(Beginning of Supplied data)

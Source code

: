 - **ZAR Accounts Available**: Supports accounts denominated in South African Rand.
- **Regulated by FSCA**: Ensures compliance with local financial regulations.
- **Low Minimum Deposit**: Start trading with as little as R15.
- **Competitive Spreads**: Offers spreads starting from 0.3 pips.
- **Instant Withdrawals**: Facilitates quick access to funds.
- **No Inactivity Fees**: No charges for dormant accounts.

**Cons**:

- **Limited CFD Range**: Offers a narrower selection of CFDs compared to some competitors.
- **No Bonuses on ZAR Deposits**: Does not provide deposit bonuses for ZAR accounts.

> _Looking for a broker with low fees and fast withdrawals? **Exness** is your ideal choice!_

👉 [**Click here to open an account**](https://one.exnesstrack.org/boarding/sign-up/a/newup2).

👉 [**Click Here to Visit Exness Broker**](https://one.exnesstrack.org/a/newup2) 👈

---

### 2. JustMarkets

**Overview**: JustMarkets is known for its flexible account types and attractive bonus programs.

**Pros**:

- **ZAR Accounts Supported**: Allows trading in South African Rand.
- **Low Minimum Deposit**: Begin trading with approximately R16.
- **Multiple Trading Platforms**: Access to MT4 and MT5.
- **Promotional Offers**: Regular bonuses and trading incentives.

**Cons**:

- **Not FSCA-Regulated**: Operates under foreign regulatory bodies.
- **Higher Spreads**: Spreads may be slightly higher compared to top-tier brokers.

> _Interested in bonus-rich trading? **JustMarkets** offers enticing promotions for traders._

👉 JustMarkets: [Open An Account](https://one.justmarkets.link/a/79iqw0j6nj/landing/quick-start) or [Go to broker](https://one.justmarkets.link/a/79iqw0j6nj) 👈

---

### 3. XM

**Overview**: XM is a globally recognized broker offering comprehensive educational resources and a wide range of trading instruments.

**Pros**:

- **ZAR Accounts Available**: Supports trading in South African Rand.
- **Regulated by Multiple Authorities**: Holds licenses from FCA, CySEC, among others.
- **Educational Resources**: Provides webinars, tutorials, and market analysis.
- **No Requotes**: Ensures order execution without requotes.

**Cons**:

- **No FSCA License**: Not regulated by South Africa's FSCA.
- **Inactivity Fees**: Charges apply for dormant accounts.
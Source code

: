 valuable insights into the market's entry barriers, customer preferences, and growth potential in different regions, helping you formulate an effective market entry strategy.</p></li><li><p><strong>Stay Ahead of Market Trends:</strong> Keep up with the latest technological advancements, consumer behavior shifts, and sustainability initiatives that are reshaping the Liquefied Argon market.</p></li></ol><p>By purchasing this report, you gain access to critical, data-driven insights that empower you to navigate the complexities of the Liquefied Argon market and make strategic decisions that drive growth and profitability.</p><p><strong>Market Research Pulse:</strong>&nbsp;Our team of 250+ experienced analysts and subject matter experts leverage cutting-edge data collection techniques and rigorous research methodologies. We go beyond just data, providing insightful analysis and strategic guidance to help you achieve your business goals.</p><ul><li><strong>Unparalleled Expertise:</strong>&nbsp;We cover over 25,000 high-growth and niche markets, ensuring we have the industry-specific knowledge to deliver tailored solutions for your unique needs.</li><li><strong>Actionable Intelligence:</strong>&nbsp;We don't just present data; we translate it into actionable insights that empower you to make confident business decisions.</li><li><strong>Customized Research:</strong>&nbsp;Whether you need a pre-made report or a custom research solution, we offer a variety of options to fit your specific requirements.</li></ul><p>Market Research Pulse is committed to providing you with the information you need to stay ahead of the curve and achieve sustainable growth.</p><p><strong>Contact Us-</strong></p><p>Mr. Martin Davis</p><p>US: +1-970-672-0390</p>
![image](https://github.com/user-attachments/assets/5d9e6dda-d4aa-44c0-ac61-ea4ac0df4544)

(End of Supplied data)

▶ _Activity_
Each line above from the one with "- **Regulated by FSCA**: Ensures" up to and including the one with "- **Competitive Spreads**: Offers" must be set down exactly, and no line outside that span may appear.

▶ _Answer space_
- **Regulated by FSCA**: Ensures compliance with local financial regulations.
- **Low Minimum Deposit**: Start trading with as little as R15.
- **Competitive Spreads**: Offers spreads starting from 0.3 pips.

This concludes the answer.